**Problem statement**
The listing below is to be written out word for word, minus its images.

----- Extracted information -----

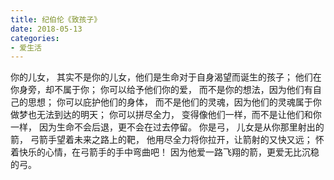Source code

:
 ```yaml
---
title: 纪伯伦《致孩子》
date: 2018-05-13
categories: 
- 爱生活
---
```


你的儿女，
其实不是你的儿女，他们是生命对于自身渴望而诞生的孩子；
他们在你身旁，却不属于你；
你可以给予他们你的爱，
而不是你的想法，因为他们有自己的思想；
你可以庇护他们的身体，
而不是他们的灵魂，因为他们的灵魂属于你做梦也无法到达的明天；
你可以拼尽全力，
变得像他们一样，而不是让他们和你一样，
因为生命不会后退，更不会在过去停留。
你是弓，
儿女是从你那里射出的箭，
弓箭手望着未来之路上的靶，
他用尽全力将你拉开，让箭射的又快又远；
怀着快乐的心情，在弓箭手的手中弯曲吧！
因为他爱一路飞翔的箭，更爱无比沉稳的弓。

-----

**Answer**
Source code

:
 ```yaml
---
title: 纪伯伦《致孩子》
date: 2018-05-13
categories: 
- 爱生活
---
```


你的儿女，
其实不是你的儿女，他们是生命对于自身渴望而诞生的孩子；
他们在你身旁，却不属于你；
你可以给予他们你的爱，
而不是你的想法，因为他们有自己的思想；
你可以庇护他们的身体，
而不是他们的灵魂，因为他们的灵魂属于你做梦也无法到达的明天；
你可以拼尽全力，
变得像他们一样，而不是让他们和你一样，
因为生命不会后退，更不会在过去停留。
你是弓，
儿女是从你那里射出的箭，
弓箭手望着未来之路上的靶，
他用尽全力将你拉开，让箭射的又快又远；
怀着快乐的心情，在弓箭手的手中弯曲吧！
因为他爱一路飞翔的箭，更爱无比沉稳的弓。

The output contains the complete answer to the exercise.